Creating Labor Shortages

The Journal article provides myriad examples from across the economy of how skills shortfalls present “one reason why professional service jobs are going unfilled and goods aren’t making it to market. It also helps explain why national productivity has fallen for the past five quarters, the longest contraction since at least 1948”:

  • Since the start of the pandemic, “the pass rates on national certifications and assessment exams taken by engineers, office workers, soldiers, and nurses have all fallen.” For instance, on one fundamentals of engineering certification exam, scores fell by 10 percent, with the largest declines coming in areas of specialized knowledge individuals will need to work as successful engineers.
  • A religion professor who had to pare back his curriculum to focus on the basics observed that “reading, writing, and critical-thinking skills are not the same as they were in the past.”
  • Scores on entrance exams for nursing schools have fallen 5 percentage points from pre-pandemic levels, limiting the ability of health care providers to fill staffing shortages they have suffered since Covid.
  • Managers at a zoo in Michigan “are coaching seasonal workers in their teens and early 20s on basics such as why it’s important to look visitors in the eye, and how to make change at a cash register. They are also trying to instill a work ethic in their employees that includes taking some initiative, getting off their phones and engaging with visitors,” because a lack of accountability for poor performance while in school has led to a lack of motivation when young people leave the classroom.
  • A Los Angeles company that administers 10 million assessments annually to prospective employees found that verbal scores among men under 25 dropped dramatically during the pandemic, with the biggest losses “registered in communication skills, reading comprehension, grammar, spelling, and attention to detail.”
  • The head of one workforce development center quoted employers as saying, “‘We’re just trying to find some people who can fog the mirror.’”
  • Another employment agency head, noting that skills “used to be taught in schools,” noted that “now people have to be told not to bring their kids to work,” lamenting that “I’m really concerned by the product that’s coming out of the school system currently.”

Economic Costs

All these knowledge and skills shortages among young people have real-world effects on the economy. With the Journal noting that hospitals incur an average of $42,000 in costs every time a student fails a nursing competency exam, the lower pass rates for these types of certifications have cascading effects — and costs.

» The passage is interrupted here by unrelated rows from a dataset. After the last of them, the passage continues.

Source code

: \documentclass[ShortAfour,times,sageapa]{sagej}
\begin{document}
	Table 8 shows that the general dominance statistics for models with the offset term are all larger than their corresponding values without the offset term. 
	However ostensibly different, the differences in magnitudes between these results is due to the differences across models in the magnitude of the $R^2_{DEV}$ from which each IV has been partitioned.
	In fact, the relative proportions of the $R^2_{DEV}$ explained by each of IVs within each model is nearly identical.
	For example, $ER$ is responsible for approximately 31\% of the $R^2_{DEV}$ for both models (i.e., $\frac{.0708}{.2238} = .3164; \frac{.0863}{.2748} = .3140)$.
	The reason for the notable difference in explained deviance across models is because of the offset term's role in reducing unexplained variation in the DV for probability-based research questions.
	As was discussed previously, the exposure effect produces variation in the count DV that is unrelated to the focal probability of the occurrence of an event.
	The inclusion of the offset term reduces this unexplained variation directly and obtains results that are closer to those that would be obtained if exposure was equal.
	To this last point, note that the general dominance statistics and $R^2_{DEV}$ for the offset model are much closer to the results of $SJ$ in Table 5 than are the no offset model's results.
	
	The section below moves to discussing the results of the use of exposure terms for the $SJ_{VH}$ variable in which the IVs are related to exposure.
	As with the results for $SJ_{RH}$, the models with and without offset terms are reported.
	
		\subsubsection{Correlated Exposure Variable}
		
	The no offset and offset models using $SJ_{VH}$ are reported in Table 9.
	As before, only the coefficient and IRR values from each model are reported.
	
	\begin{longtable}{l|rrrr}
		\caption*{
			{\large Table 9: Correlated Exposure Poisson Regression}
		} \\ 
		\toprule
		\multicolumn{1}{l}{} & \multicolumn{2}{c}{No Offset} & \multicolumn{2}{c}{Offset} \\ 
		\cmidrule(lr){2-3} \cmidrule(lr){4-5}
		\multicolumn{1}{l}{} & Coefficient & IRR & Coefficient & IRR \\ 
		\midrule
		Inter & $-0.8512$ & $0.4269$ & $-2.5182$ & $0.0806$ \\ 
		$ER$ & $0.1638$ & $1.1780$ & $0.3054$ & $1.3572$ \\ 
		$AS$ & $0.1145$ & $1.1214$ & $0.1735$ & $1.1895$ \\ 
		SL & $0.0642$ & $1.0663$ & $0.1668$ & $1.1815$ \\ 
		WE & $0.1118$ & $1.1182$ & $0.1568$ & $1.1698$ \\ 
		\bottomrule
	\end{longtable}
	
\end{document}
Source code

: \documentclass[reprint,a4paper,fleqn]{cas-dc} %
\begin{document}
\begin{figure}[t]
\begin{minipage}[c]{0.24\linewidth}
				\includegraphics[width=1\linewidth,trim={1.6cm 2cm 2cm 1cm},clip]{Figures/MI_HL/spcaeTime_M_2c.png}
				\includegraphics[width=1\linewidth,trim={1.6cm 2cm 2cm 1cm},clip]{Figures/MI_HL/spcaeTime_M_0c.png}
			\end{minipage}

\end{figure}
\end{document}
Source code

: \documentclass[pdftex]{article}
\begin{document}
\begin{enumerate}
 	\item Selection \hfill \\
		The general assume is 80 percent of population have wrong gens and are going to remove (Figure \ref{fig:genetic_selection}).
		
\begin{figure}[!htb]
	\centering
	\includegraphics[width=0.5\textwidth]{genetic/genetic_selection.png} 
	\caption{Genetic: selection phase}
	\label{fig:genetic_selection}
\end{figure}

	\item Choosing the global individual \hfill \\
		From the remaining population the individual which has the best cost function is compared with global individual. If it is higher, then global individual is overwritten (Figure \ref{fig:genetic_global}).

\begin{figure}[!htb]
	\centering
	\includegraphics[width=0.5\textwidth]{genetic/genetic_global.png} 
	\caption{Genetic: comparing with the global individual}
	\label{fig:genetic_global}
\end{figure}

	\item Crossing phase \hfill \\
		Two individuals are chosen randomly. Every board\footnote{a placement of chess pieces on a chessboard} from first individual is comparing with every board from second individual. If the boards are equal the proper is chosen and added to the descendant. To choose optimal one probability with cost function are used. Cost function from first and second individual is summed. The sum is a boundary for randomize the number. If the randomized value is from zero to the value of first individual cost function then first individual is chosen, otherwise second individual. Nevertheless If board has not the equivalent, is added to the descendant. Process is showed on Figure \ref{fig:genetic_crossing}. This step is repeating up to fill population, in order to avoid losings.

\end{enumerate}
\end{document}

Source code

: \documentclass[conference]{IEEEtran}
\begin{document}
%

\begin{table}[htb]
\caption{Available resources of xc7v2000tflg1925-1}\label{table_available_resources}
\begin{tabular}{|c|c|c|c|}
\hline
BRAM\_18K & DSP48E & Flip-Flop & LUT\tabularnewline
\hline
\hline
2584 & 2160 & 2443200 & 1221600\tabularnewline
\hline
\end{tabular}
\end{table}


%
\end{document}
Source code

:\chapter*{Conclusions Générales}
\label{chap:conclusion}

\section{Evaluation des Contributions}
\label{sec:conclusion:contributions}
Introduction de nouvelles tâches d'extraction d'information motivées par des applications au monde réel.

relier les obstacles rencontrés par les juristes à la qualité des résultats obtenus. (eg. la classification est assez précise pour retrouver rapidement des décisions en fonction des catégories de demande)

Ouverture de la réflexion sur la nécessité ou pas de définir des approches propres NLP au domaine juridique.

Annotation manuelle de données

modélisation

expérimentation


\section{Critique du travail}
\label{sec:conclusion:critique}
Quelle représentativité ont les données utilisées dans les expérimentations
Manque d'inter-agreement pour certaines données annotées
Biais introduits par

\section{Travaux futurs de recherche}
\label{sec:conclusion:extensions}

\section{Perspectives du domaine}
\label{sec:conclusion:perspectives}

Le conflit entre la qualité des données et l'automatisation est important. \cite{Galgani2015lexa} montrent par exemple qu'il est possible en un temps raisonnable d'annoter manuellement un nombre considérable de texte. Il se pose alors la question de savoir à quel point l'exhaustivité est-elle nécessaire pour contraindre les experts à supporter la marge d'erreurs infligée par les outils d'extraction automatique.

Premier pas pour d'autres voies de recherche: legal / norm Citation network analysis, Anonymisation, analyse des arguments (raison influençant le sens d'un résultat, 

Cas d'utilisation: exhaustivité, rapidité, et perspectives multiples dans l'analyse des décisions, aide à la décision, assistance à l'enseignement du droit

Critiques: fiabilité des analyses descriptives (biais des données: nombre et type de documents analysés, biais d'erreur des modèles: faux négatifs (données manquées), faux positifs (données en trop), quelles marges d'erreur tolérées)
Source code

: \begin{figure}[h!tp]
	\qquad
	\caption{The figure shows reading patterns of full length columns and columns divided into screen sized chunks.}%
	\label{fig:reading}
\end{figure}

One Indiana community college felt the need to embed tutors in their nursing program, to help students with skills they should have learned in high school. As one student, who spent more than a year in remote learning, told the Journal, “when I got here I realized I wasn’t ready for nursing school. I realized I didn’t know how to study.”

When this school has to teach students skills they failed to learn in high school, or when the Army has to “create a new testing boot camp to help recruits pass,” and offset a 9 percent drop in scores on recruiting exams since the pandemic, that additional friction in the economy affects us all. It raises costs for businesses, which get passed on to consumers in the form of higher prices (e.g., higher community college tuition), lower productivity, and ultimately, lower growth in the economy and wages.

Because most of the money thrown at public schools to arrest Covid learning loss has apparently gone to waste, these skills shortfalls seem likely to persist, or even grow, as more ill-taught students get released into the economy unprepared to join the workforce every year. It suggests that, much as inflation ended up proving far from “transitory,” the effects of unions’ campaign to keep schools locked down during Covid will persist for years, if not decades, after the pandemic.